Противопоставлявшиеся ими новому времени представления о ценностях, включали в себя естественность, искусство, прошлое, аристократию и любовь к смерти, а также право сильной цезаристской личности. Бросается в глаза, что этот протест, содержавший сетования по поводу упадка немецкой культуры, нередко был пронизан идеями империалистического мессианства, в которых страх обращался в агрессию, а отчаяние искало утешения в величии. Самая известная книга, выразившая эту тенденцию времени, принадлежала перу Юлиуса Лангбена и называлась «Рембрандт-воспитатель». Вышедшая в свет в 1890 году, она пользовалась невероятным успехом и уже за полтора-два года насчитывала до сорока переизданий. Такая широкая популярность этого эксцентричного свидетельства паники, антисовременности и националистического мессианского бреда приводит к мысли, что сама книга была выражением того кризиса, который она изгоняла своими заклинаниями с такой страстью и ожесточением.

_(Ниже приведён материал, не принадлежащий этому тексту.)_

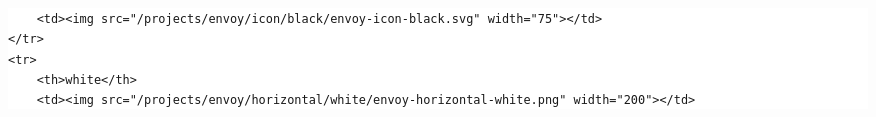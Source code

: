         <td><img src="/projects/envoy/icon/black/envoy-icon-black.svg" width="75"></td>
    </tr>
    <tr>
        <th>white</th>
        <td><img src="/projects/envoy/horizontal/white/envoy-horizontal-white.png" width="200"></td>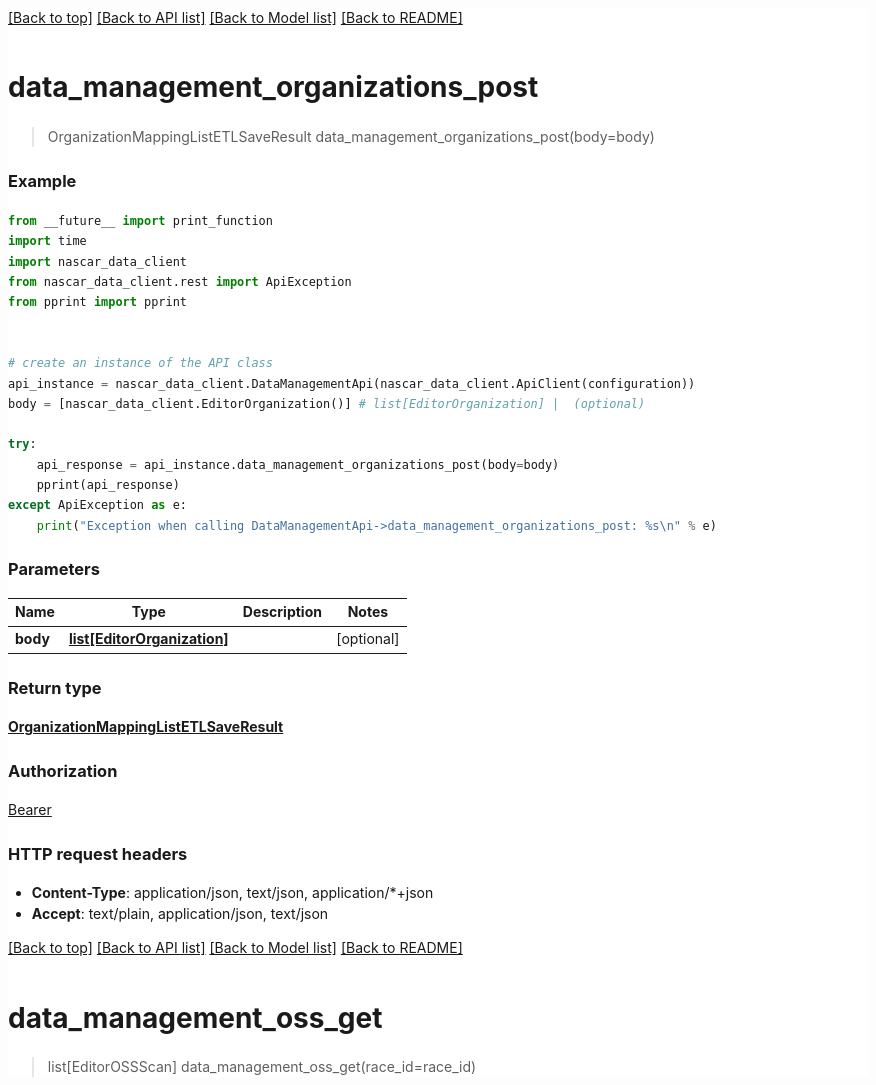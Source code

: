 [[Back to top]](#) [[Back to API list]](../README.md#documentation-for-api-endpoints) [[Back to Model list]](../README.md#documentation-for-models) [[Back to README]](../README.md)

# **data_management_organizations_post**
> OrganizationMappingListETLSaveResult data_management_organizations_post(body=body)



### Example
```python
from __future__ import print_function
import time
import nascar_data_client
from nascar_data_client.rest import ApiException
from pprint import pprint


# create an instance of the API class
api_instance = nascar_data_client.DataManagementApi(nascar_data_client.ApiClient(configuration))
body = [nascar_data_client.EditorOrganization()] # list[EditorOrganization] |  (optional)

try:
    api_response = api_instance.data_management_organizations_post(body=body)
    pprint(api_response)
except ApiException as e:
    print("Exception when calling DataManagementApi->data_management_organizations_post: %s\n" % e)
```

### Parameters

Name | Type | Description  | Notes
------------- | ------------- | ------------- | -------------
 **body** | [**list[EditorOrganization]**](EditorOrganization.md)|  | [optional] 

### Return type

[**OrganizationMappingListETLSaveResult**](OrganizationMappingListETLSaveResult.md)

### Authorization

[Bearer](../README.md#Bearer)

### HTTP request headers

 - **Content-Type**: application/json, text/json, application/*+json
 - **Accept**: text/plain, application/json, text/json

[[Back to top]](#) [[Back to API list]](../README.md#documentation-for-api-endpoints) [[Back to Model list]](../README.md#documentation-for-models) [[Back to README]](../README.md)

# **data_management_oss_get**
> list[EditorOSSScan] data_management_oss_get(race_id=race_id)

Чуть ли не ещё более чреватым последствиями нежели соединение враждебного отношения к цивилизации с национализмом эпохи явилась – как это уже имело место с социал-дарвинистскими и расистскими теориями – смычка этих чувств с антидемократическими идеями. И это было диагнозом, свидетельствовавшим о болезни того либерального западного общества, которое основало свой политический строй на принципах Просвещения и Великой французской революции. Этот поворот носил общеевропейский характер, так, «в частности, во Франции и в Италии», как писал позднее Жюльен Бенда, около 1890 года писатели «с поразительной проницательностью осознали, что доктрины абсолютного авторитета, дисциплины, традиции, отрицания духа свободы, утверждения нравственной оправданности войны и рабства дали возможность занять гордые и несгибаемые позиции, и в то же время они в значительно большей степени отвечали представлениям простых людей, нежели сентиментальные либерализм и гуманизм»[234]. И хотя страдание по поводу модерна, было, несмотря на все литературные успехи, все ещё делом лишь какого-то исключительного меньшинства, эти настроения – снова говоря о Германии – постепенно станут, и в первую очередь через молодёжное движение, которое было не просто ими охвачено, а стало прямо-таки фанатическим и чистым их выражением, сказываться всё сильнее и сильнее. «Вся великая тяга немцев, – опишет эту позицию Фридрих Ницше, – направлялась против Просвещения и против революции в обществе, которая с грубым непониманием принималась за следствие первого: пиетет по отношению ко всему ещё существующему пытался обратиться в пиетет по отношению ко всему, что существовало, только чтобы вновь наполнились сердце и дух и не оставили в себе места для будущих и обновляющих целей. На месте культа разума был воздвигнут культ чувства…»[235]
232
Veblen Th. Imperial Germany and the Industrial Revolution. New York, 1954, S. 86.
233
Стилевое направление в австрийском и немецком искусстве в первой половине XIX в. Название дано по фамилии литературного персонажа, олицетворявшего простодушного, недалёкого обывателя. – Прим. перев.
234
Benda J. La trahison des clercs. Paris, 1928, цит. по: Stern F. Kulturpessimismus, S. 6. Своего рода добавлением к этому могут служить слова Грегора Штрассера, сказанные им в июне 1932 г.: «Сознательно противопоставляя себя французской революции, будучи её антиподом и преодолением, национал-социализм отвергает суесловие об индивидуализме, исказившем внутреннее германское представление о свободе понятием внутреннего экономического беспредела; он отвергает рационализм, учение о разуме, которое готово признавать властителями судеб народа и государства лишь ум и интеллект, а не полнокровную волю и душу человека. Таким образом, национал-социалистическая идея государственности подразумевает в конечном счёте смену либеральной эпохи…» См.: Strasser G. Kampf um Deutschland, S. 381 f.
235
Nietzsche F. Morgenroete. In: Nietzsche F. Werke. Bd. 1, S. 1145.